5. A new sector of the media industry is learning to pronounce Nnamdi Asomugha as the former corner breaks into Hollywood with a lauded role in the new biographical drama “Crown Heights” about Colin Warner, who was wrongly convicted of murder. Vic Tafur asked Asomugha what drew him to the role. “When I was a kid, between the ages of 13 and 16, I was arrested twice, and both times were for things that I didn’t do,” he said. “I spent a day in a holding cell for ‘driving while black’ — I was driving my mom’s car and the cop just flat out said, ‘This car is too fancy for you.’ It was nothing compared to the 20 years that Colin spent in jail, but there is still this thing of that staying with you when you go through something like that.” Another check-in worth checking out: The New Orleans Advocate's feature on Marques Colston’s sports technology company, Dynasty Sports Group.
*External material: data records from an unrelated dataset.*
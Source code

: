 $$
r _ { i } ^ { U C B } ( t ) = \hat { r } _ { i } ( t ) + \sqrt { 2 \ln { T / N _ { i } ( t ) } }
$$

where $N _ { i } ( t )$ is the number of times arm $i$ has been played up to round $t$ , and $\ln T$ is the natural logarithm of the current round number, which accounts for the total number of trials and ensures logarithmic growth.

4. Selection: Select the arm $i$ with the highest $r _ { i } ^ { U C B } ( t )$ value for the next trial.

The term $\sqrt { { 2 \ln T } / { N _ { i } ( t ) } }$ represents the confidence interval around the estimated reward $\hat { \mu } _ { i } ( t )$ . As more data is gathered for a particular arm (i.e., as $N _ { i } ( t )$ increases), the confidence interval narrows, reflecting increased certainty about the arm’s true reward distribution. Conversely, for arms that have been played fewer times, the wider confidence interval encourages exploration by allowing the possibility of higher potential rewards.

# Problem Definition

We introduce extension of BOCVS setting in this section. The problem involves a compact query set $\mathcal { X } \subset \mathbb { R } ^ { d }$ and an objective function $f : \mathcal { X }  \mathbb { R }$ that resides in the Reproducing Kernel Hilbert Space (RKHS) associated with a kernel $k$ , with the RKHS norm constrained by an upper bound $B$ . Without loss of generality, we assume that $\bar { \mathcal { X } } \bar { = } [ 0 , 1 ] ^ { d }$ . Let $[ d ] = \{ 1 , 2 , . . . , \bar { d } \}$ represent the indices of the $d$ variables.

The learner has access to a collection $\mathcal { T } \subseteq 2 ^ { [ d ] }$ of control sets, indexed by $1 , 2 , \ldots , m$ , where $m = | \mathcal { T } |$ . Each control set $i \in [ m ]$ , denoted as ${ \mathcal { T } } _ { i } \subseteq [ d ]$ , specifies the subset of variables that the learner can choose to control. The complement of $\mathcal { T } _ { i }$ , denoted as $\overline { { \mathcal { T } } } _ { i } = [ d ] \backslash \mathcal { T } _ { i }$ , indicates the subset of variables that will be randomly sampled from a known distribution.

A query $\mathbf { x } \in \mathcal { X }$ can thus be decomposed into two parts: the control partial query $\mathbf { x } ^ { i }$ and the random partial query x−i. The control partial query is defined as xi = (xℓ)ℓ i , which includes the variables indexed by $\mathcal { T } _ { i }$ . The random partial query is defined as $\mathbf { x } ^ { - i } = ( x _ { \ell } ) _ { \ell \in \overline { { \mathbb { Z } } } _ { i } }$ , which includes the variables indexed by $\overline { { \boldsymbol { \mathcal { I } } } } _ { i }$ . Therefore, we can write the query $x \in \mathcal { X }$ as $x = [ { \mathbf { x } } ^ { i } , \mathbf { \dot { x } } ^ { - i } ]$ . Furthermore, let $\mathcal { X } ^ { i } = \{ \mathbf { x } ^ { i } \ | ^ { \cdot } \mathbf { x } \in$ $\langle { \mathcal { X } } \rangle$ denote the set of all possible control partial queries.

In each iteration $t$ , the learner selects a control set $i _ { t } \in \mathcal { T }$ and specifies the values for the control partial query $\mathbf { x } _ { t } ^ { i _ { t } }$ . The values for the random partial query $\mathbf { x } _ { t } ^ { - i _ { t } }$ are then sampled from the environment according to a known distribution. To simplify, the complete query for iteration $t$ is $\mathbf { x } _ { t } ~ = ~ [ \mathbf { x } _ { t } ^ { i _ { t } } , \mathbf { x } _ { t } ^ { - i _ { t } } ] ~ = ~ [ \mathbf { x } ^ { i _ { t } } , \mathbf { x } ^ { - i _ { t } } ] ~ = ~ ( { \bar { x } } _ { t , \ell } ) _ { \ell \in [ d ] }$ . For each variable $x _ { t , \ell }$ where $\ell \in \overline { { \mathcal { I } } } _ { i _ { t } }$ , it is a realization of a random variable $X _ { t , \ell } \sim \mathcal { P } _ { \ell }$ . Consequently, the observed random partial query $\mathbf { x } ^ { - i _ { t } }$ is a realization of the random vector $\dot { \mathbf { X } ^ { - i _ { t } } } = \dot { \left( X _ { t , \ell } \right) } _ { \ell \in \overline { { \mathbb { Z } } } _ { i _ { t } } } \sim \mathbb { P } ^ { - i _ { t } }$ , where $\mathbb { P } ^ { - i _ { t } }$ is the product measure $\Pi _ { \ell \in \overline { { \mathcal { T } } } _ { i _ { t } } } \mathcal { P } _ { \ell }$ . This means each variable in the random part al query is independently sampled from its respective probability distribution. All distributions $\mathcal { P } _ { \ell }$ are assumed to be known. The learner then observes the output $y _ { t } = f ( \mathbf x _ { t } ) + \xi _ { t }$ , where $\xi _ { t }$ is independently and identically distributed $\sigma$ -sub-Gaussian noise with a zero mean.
6. With the third preseason week behind us, QB competitions are nearing their conclusions. The Chicago Tribune's David Haugh says the Bears’ battle is over, and Mike Glennon is the winner, even if it’s not officially official yet. In Cleveland, starter DeShone Kizer told Mary Kay Cabot, “Until I’m out there, everyone’s going to have a right to an opinion and if that's their opinion, then we'll see week one." (He also joked about his hair). And there one more twist in Denver, where Paxton Lynch sprained his throwing shoulder, which could prevent Vance Joseph from keeping just two QBs on his roster, as he'd planned to do. Oh, plus Josh McCown will start for the Jets.
7. John Harbaugh extended his contract with Baltimore through the 2019 season Monday. After posting one winning season in the last four, and entering this year with an ailing QB (who is supposedly still on track to play Week 1) and as many question marks as he's faced over a 10-year tenure, the new deal means Harbaugh has some job security. But just some.
8. This one is for you, “Hard Knocks” fans, a bit of time with rising star and Bucs linebacker Riley Bullough, AKA Joe Dirt.
9. An update to the Ezekiel Elliott suspension appeal: Clarence E. Hill Jr. from the Star-Telegram reported that Elliott will meet today for a hearing at the NFL offices, and that "Elliott and his representatives asked for a 'truly' independent arbitrator to hear the case, someone other than Harold Henderson, a former NFL management executive picked to oversee the appeal by NFL commissioner Roger Goodell." That request was denied.
10. A month after Kelly Stafford posted the results of a CTE in the NFL Study on Instagram, her husband, Mattthew, said Monday that while he hasn't been diagnosed with a concussion in his eight NFL seasons as Detroit's QB, he often talks about brain trauma with his wife. "I think it’s just an important conversation to have." I should add, the decision to continue playing changes when you become the league's highest paid player.